(Source material Opens)
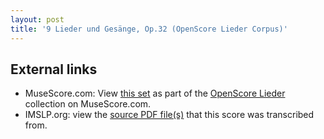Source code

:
 ```yaml
---
layout: post
title: '9 Lieder und Gesänge, Op.32 (OpenScore Lieder Corpus)'
---
```


## External links

- MuseScore.com: View [this set] as part of the [OpenScore Lieder] collection on MuseScore.com.
- IMSLP.org: view the [source PDF file(s)][IMSLP] that this score was transcribed from.

[IMSLP]: https://imslp.org/wiki/Special:ReverseLookup/97708
[this set]: https://musescore.com/openscore-lieder-corpus/sets/5033093
[OpenScore Lieder]: https://musescore.com/openscore-lieder-corpus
(Source material Closes)
- **Exercise**
Keep the pictures out and transcribe the entries exactly.

- **Output of the exercise**
Source code

:
 ```yaml
---
layout: post
title: '9 Lieder und Gesänge, Op.32 (OpenScore Lieder Corpus)'
---
```


## External links

- MuseScore.com: View [this set] as part of the [OpenScore Lieder] collection on MuseScore.com.
- IMSLP.org: view the [source PDF file(s)][IMSLP] that this score was transcribed from.

[IMSLP]: https://imslp.org/wiki/Special:ReverseLookup/97708
[this set]: https://musescore.com/openscore-lieder-corpus/sets/5033093
[OpenScore Lieder]: https://musescore.com/openscore-lieder-corpus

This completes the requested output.